Human Journey

Shaving Emissions

tow_23june08_479x210.jpgBy Shannon Arvizu

We live in an exciting time for alternative car technologies. Innovations to increase energy efficiency and decrease unhealthy emissions are emerging at a rapid rate. From the popular Toyota Prius to the sexy Tesla Roadster, new green cars use less (or no) petroleum while satisfying driver demand for top performance.

Purchasing a new green car, however, may not be the greenest choice – particularly if your current vehicle works fine. Proper maintenance of your car (such as properly inflated tires and regularly scheduled filter changes) helps, as does driving at a moderate speed (see for more tips).

A new product on the market, Sabertec’s Blade, may also give your car a boost. The Blade is a small attachment that connects to your car’s tailpipe. It improves the air flow in the catalytic converter and acts as a filter, capturing toxic exhaust particles that would otherwise circulate into the air. It was originally developed in Curitiba, Brazil (known as one of the greenest cities in South America) for city bus use and has since been adapted for passenger vehicles.

So, just how much cleaner and more fuel-efficient can your car be with Blade? An extensive review by Automotive Testing and Development Services Inc. (an independent lab licensed by the California Air Resources Board) found that Blade improved fuel efficiency on a 2004 Honda Civic an average of 2.7 mpg/city and 5 mpg/hwy. Blade also reduced the CO2 emissions of this vehicle by up to 12 percent.
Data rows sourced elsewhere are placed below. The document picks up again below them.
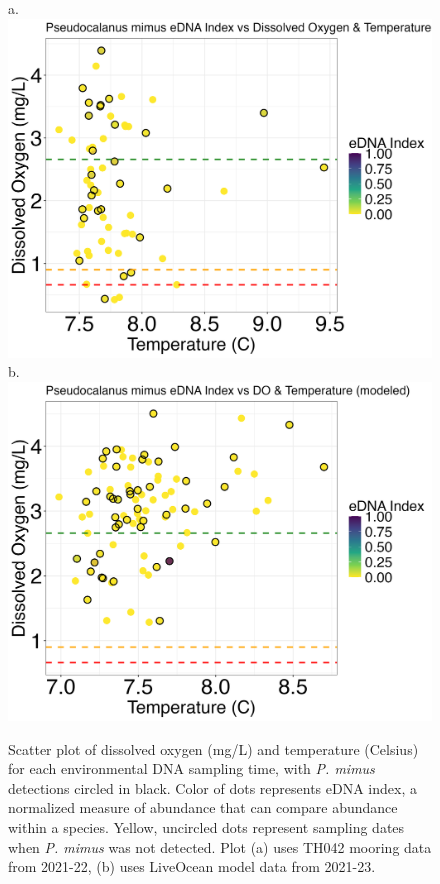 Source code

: \documentclass[12pt,twoside]{reedthesis}
\begin{document}
	\begin{figure}[!h]
		\begin{center}
			a. \includegraphics[scale=0.3]{Pmimus_Scatter_noOut}
			b. \includegraphics[scale=0.3]{Pmimus_Scatter_AllYr_mod_noOut}
			\caption[\textit{P. mimus} scatterplot]{\footnotesize{Scatter plot of dissolved oxygen (mg/L) and temperature (Celsius) for each environmental DNA sampling time, with \textit{P. mimus} detections circled in black. Color of dots represents eDNA index, a normalized measure of abundance that can compare abundance within a species. Yellow, uncircled dots represent sampling dates when \textit{P. mimus} was not detected. Plot (a) uses TH042 mooring data from 2021-22, (b) uses LiveOcean model data from 2021-23.}} %
		\end{center}
		\label{PmimusScatter}
	\end{figure} 
	
\end{document}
Blade works best on four -cylinder cars like Honda Civics or Toyota Corollas, but has also shown improvements in light-duty trucks, sedans, SUV s and hybrids. Keep in mind, however, that Blade will only fit on a 1 7/8s- to 2 -inch tail pipe and can be damaged by extreme driving. You can install Blade yourself or have an authorized installer do it for you. Blade retails for $199. For more information, see

  • Anton’s Profile

    This is great!

  • admiralbrown

    I watched the Sabertec’s video on how it works and it they don’t give any science, just vague generalities. They present theories and then their own solutions that sound “truthy”.
    1)The Blade somehow filters out particulates and “Toxic” emissions. Do we need to clean the Blade, or do the particulates just disappear.
    2)Somehow the Blade causes the catalytic converter to heat up faster to reduce start up emissions.
    3)Then the video mentions “Reversion” energy waves that it somehow reduces them.
    If it was this easy and cheap to reduce emissions and get better gas mileage then all the auto manufacturers would be using this type of technology.
    Sorry this reminds me of the Tornado from late night TV infomercials, gas line magnets and “Snake Oil” as ways of getting better gas mileage.
    There are guys putting a couple of ounces of acetone in each tank of gas and swear it increases their mileage. The acetone supposedly reduces the viscosity of the gas so that it flows and burns better. If it was that easy all the oil companies would be adding acetone.
    Sorry better science or at least some science is needed if they want me to believe. Faith is for religion, fact is for science.

  • teppy

    nice blog about emissions. thanks

  • teppy

    for reducing vehicle emissions Toyota (toyota oem parts) conducted a mandatory vehicle emission and repair program (VEIP) known as vehicle emissions inspection program.

  • jake

    i am definately getting a blade after reading this
    rude jokes

  • Linda

    I hope much more techniques have to be adopted to enhance this idea of emission control. In addition to four wheelers, Blades should be designed for two-wheelers too. Good innovation!!
    Chicago Movers

  • John

    Well this is reasonable one. Instead of manufacturing all new green gadgets and gizmos that would ultimately empty our pockets, this sounds good and surely appreciable.